If $\mu$ and $\Sigma$ are partitioned as follows
$\boldsymbol\mu = \begin{bmatrix}  \boldsymbol\mu_1 \\  \boldsymbol\mu_2 \end{bmatrix}$
$\boldsymbol\Sigma = \begin{bmatrix}  \boldsymbol\Sigma_{11} & \boldsymbol\Sigma_{12} \\  \boldsymbol\Sigma_{21} & \boldsymbol\Sigma_{22} \end{bmatrix} \quad$ 
then, the distribution of $x_1$ conditional on $x_2= a$ is
  multivariate normal $(x_1|x_2=a) \sim N(\bar{\mu}, \bar{\Sigma})$
  where
$\bar{\boldsymbol\mu} = \boldsymbol\mu_1 + \boldsymbol\Sigma_{12} \boldsymbol\Sigma_{22}^{-1} \left(  \mathbf{a} - \boldsymbol\mu_2 \right) $
and covariance matrix
$\overline{\boldsymbol\Sigma} = \boldsymbol\Sigma_{11} - \boldsymbol\Sigma_{12} \boldsymbol\Sigma_{22}^{-1} \boldsymbol\Sigma_{21}.  $

How can I prove this result? Wikipedia cites Eaton, Morris L. (1983). Multivariate Statistics: a Vector Space Approach. John Wiley and Sons. pp. 116–117., but I don't have this book handy...
 A: Consider the following transformation 
$$\begin{align} Y_1 &=X_1-\Sigma_{12}\Sigma_{22}^{-1}X_2 \\ Y_2 &=X_2\end{align}$$
Then $$\begin{pmatrix}
        Y_1 \\
        Y_2 
        \end{pmatrix} \sim\mathcal{N_p}\left[\begin{pmatrix}
        \mu_1-\Sigma_{12}\Sigma_{22}^{-1}\mu_2 \\
        \mu_2 
        \end{pmatrix} ,\begin{pmatrix}
        \bar \Sigma & 0 \\
        0 & \Sigma_{22}
        \end{pmatrix} \right]
$$
Hence the PDF of 
$\begin{pmatrix}
        Y_1 \\
        Y_2 
        \end{pmatrix}
$ is 
$$\begin{align}n(y_1,y_2) &= n(y_1|\mu_1-\Sigma_{12}\Sigma_{22}^{-1}\mu_2, \bar \Sigma)\cdot n(y_2| \mu_2,\Sigma_{22}) \end{align}$$
Since $Y_1 \sim \mathcal{N_{p1}}(\mu_1-\Sigma_{12}\Sigma_{22}^{-1}\mu_2, \bar \Sigma)$ and $Y_2 \sim \mathcal{N_{p-p1}}(\mu_2,\Sigma_{22})$ independently, as $Cov(Y_1,Y_2)=0$.

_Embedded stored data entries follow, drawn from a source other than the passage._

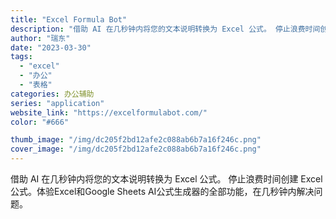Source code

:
 ```yaml
---
title: "Excel Formula Bot"
description: "借助 AI 在几秒钟内将您的文本说明转换为 Excel 公式。 停止浪费时间创建 Excel 公式。体验Excel和Go"
author: "瑞东"
date: "2023-03-30"
tags:
  - "excel"
  - "办公"
  - "表格"
categories: 办公辅助
series: "application"
website_link: "https://excelformulabot.com/"
color: "#666"

thumb_image: "/img/dc205f2bd12afe2c088ab6b7a16f246c.png"
cover_image: "/img/dc205f2bd12afe2c088ab6b7a16f246c.png"
---
```


借助 AI 在几秒钟内将您的文本说明转换为 Excel 公式。 停止浪费时间创建 Excel 公式。体验Excel和Google Sheets AI公式生成器的全部功能，在几秒钟内解决问题。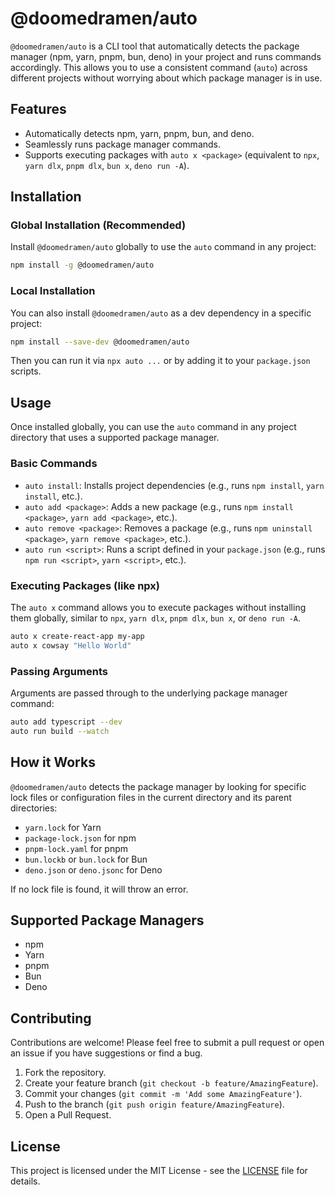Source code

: # @doomedramen/auto

`@doomedramen/auto` is a CLI tool that automatically detects the package manager (npm, yarn, pnpm, bun, deno) in your project and runs commands accordingly. This allows you to use a consistent command (`auto`) across different projects without worrying about which package manager is in use.

## Features

- Automatically detects npm, yarn, pnpm, bun, and deno.
- Seamlessly runs package manager commands.
- Supports executing packages with `auto x <package>` (equivalent to `npx`, `yarn dlx`, `pnpm dlx`, `bun x`, `deno run -A`).

## Installation

### Global Installation (Recommended)

Install `@doomedramen/auto` globally to use the `auto` command in any project:

```bash
npm install -g @doomedramen/auto
```

### Local Installation

You can also install `@doomedramen/auto` as a dev dependency in a specific project:

```bash
npm install --save-dev @doomedramen/auto
```

Then you can run it via `npx auto ...` or by adding it to your `package.json` scripts.

## Usage

Once installed globally, you can use the `auto` command in any project directory that uses a supported package manager.

### Basic Commands

- `auto install`: Installs project dependencies (e.g., runs `npm install`, `yarn install`, etc.).
- `auto add <package>`: Adds a new package (e.g., runs `npm install <package>`, `yarn add <package>`, etc.).
- `auto remove <package>`: Removes a package (e.g., runs `npm uninstall <package>`, `yarn remove <package>`, etc.).
- `auto run <script>`: Runs a script defined in your `package.json` (e.g., runs `npm run <script>`, `yarn <script>`, etc.).

### Executing Packages (like npx)

The `auto x` command allows you to execute packages without installing them globally, similar to `npx`, `yarn dlx`, `pnpm dlx`, `bun x`, or `deno run -A`.

```bash
auto x create-react-app my-app
auto x cowsay "Hello World"
```

### Passing Arguments

Arguments are passed through to the underlying package manager command:

```bash
auto add typescript --dev
auto run build --watch
```

## How it Works

`@doomedramen/auto` detects the package manager by looking for specific lock files or configuration files in the current directory and its parent directories:

- `yarn.lock` for Yarn
- `package-lock.json` for npm
- `pnpm-lock.yaml` for pnpm
- `bun.lockb` or `bun.lock` for Bun
- `deno.json` or `deno.jsonc` for Deno

If no lock file is found, it will throw an error.

## Supported Package Managers

- npm
- Yarn
- pnpm
- Bun
- Deno

## Contributing

Contributions are welcome! Please feel free to submit a pull request or open an issue if you have suggestions or find a bug.

1.  Fork the repository.
2.  Create your feature branch (`git checkout -b feature/AmazingFeature`).
3.  Commit your changes (`git commit -m 'Add some AmazingFeature'`).
4.  Push to the branch (`git push origin feature/AmazingFeature`).
5.  Open a Pull Request.

## License

This project is licensed under the MIT License - see the [LICENSE](LICENSE) file for details.
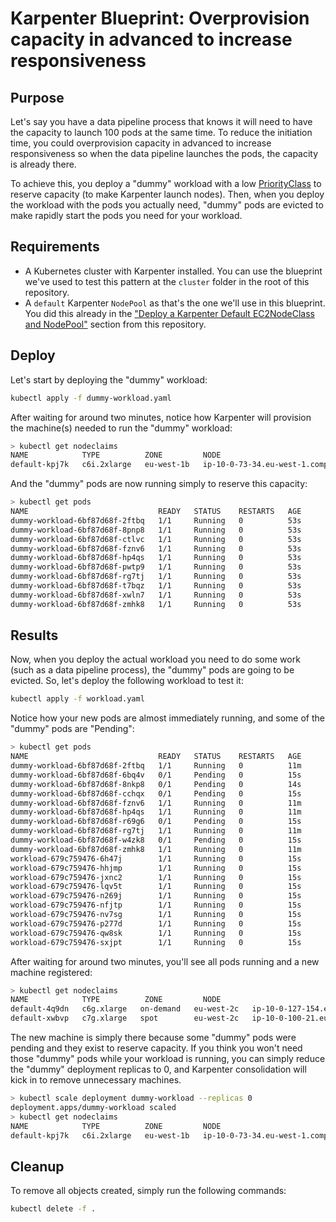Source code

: # Karpenter Blueprint: Overprovision capacity in advanced to increase responsiveness

## Purpose

Let's say you have a data pipeline process that knows it will need to have the capacity to launch 100 pods at the same time. To reduce the initiation time, you could overprovision capacity in advanced to increase responsiveness so when the data pipeline launches the pods, the capacity is already there.

To achieve this, you deploy a "dummy" workload with a low [PriorityClass](https://kubernetes.io/docs/concepts/scheduling-eviction/pod-priority-preemption/#priorityclass) to reserve capacity (to make Karpenter launch nodes). Then, when you deploy the workload with the pods you actually need, "dummy" pods are evicted to make rapidly start the pods you need for your workload.

## Requirements

* A Kubernetes cluster with Karpenter installed. You can use the blueprint we've used to test this pattern at the `cluster` folder in the root of this repository.
* A `default` Karpenter `NodePool` as that's the one we'll use in this blueprint. You did this already in the ["Deploy a Karpenter Default EC2NodeClass and NodePool"](../../README.md) section from this repository.

## Deploy

Let's start by deploying the "dummy" workload:

```sh
kubectl apply -f dummy-workload.yaml
```

After waiting for around two minutes, notice how Karpenter will provision the machine(s) needed to run the "dummy" workload:

```sh
> kubectl get nodeclaims
NAME            TYPE          ZONE         NODE                                       READY   AGE
default-kpj7k   c6i.2xlarge   eu-west-1b   ip-10-0-73-34.eu-west-1.compute.internal   True    57s
```

And the "dummy" pods are now running simply to reserve this capacity:

```sh
> kubectl get pods                                                                                                             7s
NAME                             READY   STATUS    RESTARTS   AGE
dummy-workload-6bf87d68f-2ftbq   1/1     Running   0          53s
dummy-workload-6bf87d68f-8pnp8   1/1     Running   0          53s
dummy-workload-6bf87d68f-ctlvc   1/1     Running   0          53s
dummy-workload-6bf87d68f-fznv6   1/1     Running   0          53s
dummy-workload-6bf87d68f-hp4qs   1/1     Running   0          53s
dummy-workload-6bf87d68f-pwtp9   1/1     Running   0          53s
dummy-workload-6bf87d68f-rg7tj   1/1     Running   0          53s
dummy-workload-6bf87d68f-t7bqz   1/1     Running   0          53s
dummy-workload-6bf87d68f-xwln7   1/1     Running   0          53s
dummy-workload-6bf87d68f-zmhk8   1/1     Running   0          53s
```

## Results

Now, when you deploy the actual workload you need  to do some work (such as a data pipeline process), the "dummy" pods are going to be evicted. So, let's deploy the following workload to test it:

```sh
kubectl apply -f workload.yaml
```

Notice how your new pods are almost immediately running, and some of the "dummy" pods are "Pending":

```sh
> kubectl get pods
NAME                             READY   STATUS    RESTARTS   AGE
dummy-workload-6bf87d68f-2ftbq   1/1     Running   0          11m
dummy-workload-6bf87d68f-6bq4v   0/1     Pending   0          15s
dummy-workload-6bf87d68f-8nkp8   0/1     Pending   0          14s
dummy-workload-6bf87d68f-cchqx   0/1     Pending   0          15s
dummy-workload-6bf87d68f-fznv6   1/1     Running   0          11m
dummy-workload-6bf87d68f-hp4qs   1/1     Running   0          11m
dummy-workload-6bf87d68f-r69g6   0/1     Pending   0          15s
dummy-workload-6bf87d68f-rg7tj   1/1     Running   0          11m
dummy-workload-6bf87d68f-w4zk8   0/1     Pending   0          15s
dummy-workload-6bf87d68f-zmhk8   1/1     Running   0          11m
workload-679c759476-6h47j        1/1     Running   0          15s
workload-679c759476-hhjmp        1/1     Running   0          15s
workload-679c759476-jxnc2        1/1     Running   0          15s
workload-679c759476-lqv5t        1/1     Running   0          15s
workload-679c759476-n269j        1/1     Running   0          15s
workload-679c759476-nfjtp        1/1     Running   0          15s
workload-679c759476-nv7sg        1/1     Running   0          15s
workload-679c759476-p277d        1/1     Running   0          15s
workload-679c759476-qw8sk        1/1     Running   0          15s
workload-679c759476-sxjpt        1/1     Running   0          15s
```

After waiting for around two minutes, you'll see all pods running and a new machine registered:

```sh
> kubectl get nodeclaims                                                                                                        18s
NAME            TYPE          ZONE         NODE                                        READY   AGE
default-4q9dn   c6g.xlarge   on-demand   eu-west-2c   ip-10-0-127-154.eu-west-2.compute.internal   True      29m
default-xwbvp   c7g.xlarge   spot        eu-west-2c   ip-10-0-100-21.eu-west-2.compute.internal    True      75s
```

The new machine is simply there because some "dummy" pods were pending and they exist to reserve capacity. If you think you won't need those "dummy" pods while your workload is running, you can simply reduce the "dummy" deployment replicas to 0, and Karpenter consolidation will kick in to remove unnecessary machines.

```sh
> kubectl scale deployment dummy-workload --replicas 0
deployment.apps/dummy-workload scaled
> kubectl get nodeclaims
NAME            TYPE          ZONE         NODE                                       READY   AGE
default-kpj7k   c6i.2xlarge   eu-west-1b   ip-10-0-73-34.eu-west-1.compute.internal   True    16m
```

## Cleanup

To remove all objects created, simply run the following commands:

```sh
kubectl delete -f .
```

The PDF of  $\begin{pmatrix}
        X_1 \\
        X_2 
        \end{pmatrix}
$ will be obtained by replacing $y_1$ by $x_1-\Sigma_{12}\Sigma_{22}^{-1}x_2$ and $y_2$ by $x_2$. Note that here jacobian of the transformation is unity.
Hence the PDF of 
$\begin{pmatrix}
        X_1 \\
        X_2 
        \end{pmatrix}
$ is 
$$\begin{align}n(x_1,x_2) &= n((x_1-\Sigma_{12}\Sigma_{22}^{-1}x_2)|\mu_1-\Sigma_{12}\Sigma_{22}^{-1}\mu_2, \bar \Sigma)\cdot n(x_2| \mu_2,\Sigma_{22}) \end{align}$$
Hence the conditional PDF of $X_1$ given $X_2=a$ is 
$$\begin{align}f_{X_1|X_2=a}(x_1) &= \dfrac{n(x_1,a)}{n(a|\mu_2,\Sigma_{22})} \\ &=n(x_1-\Sigma_{12}\Sigma_{22}^{-1}a|\mu_2-\Sigma_{12}\Sigma_{22}^{-1}\mu_2, \bar \Sigma) \\ &= \dfrac{1}{(2 \pi)^{p/2}\sqrt{|\bar \Sigma|}}\exp\left( \frac{1}{2}\left[ (x_1-\mu_1- \Sigma_{12}\Sigma_{22}^{-1}(a-\mu_2))'\bar \Sigma^{-1}(x_1-\mu_1- \Sigma_{12}\Sigma_{22}^{-1}(a-\mu_2)) \right]\right) \end{align}$$
Hence $X_1|X_2=a \sim \mathcal{N_{p1}}(\bar \mu, \bar \Sigma)$.